[Opening Record extracts section]

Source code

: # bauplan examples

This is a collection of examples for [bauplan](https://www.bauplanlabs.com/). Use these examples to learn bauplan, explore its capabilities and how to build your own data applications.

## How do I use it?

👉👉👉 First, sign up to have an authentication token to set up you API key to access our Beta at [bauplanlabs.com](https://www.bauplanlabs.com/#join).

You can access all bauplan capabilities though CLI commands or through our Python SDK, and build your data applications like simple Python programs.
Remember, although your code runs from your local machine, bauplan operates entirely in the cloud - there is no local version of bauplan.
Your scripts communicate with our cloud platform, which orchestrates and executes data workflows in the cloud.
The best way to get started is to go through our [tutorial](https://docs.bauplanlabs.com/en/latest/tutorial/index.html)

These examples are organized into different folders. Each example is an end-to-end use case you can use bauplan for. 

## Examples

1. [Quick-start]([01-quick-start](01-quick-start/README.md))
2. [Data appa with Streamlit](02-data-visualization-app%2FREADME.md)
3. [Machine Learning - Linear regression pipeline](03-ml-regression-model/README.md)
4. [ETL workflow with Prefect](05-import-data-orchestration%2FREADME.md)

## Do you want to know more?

[Closing Record extracts section]

* _Description of the task_
When you reach this point, go back and write out each record above exactly.

* _Result of this exercise_
Source code

: # bauplan examples

This is a collection of examples for [bauplan](https://www.bauplanlabs.com/). Use these examples to learn bauplan, explore its capabilities and how to build your own data applications.

## How do I use it?

👉👉👉 First, sign up to have an authentication token to set up you API key to access our Beta at [bauplanlabs.com](https://www.bauplanlabs.com/#join).

You can access all bauplan capabilities though CLI commands or through our Python SDK, and build your data applications like simple Python programs.
Remember, although your code runs from your local machine, bauplan operates entirely in the cloud - there is no local version of bauplan.
Your scripts communicate with our cloud platform, which orchestrates and executes data workflows in the cloud.
The best way to get started is to go through our [tutorial](https://docs.bauplanlabs.com/en/latest/tutorial/index.html)

These examples are organized into different folders. Each example is an end-to-end use case you can use bauplan for. 

## Examples

1. [Quick-start]([01-quick-start](01-quick-start/README.md))
2. [Data appa with Streamlit](02-data-visualization-app%2FREADME.md)
3. [Machine Learning - Linear regression pipeline](03-ml-regression-model/README.md)
4. [ETL workflow with Prefect](05-import-data-orchestration%2FREADME.md)

## Do you want to know more?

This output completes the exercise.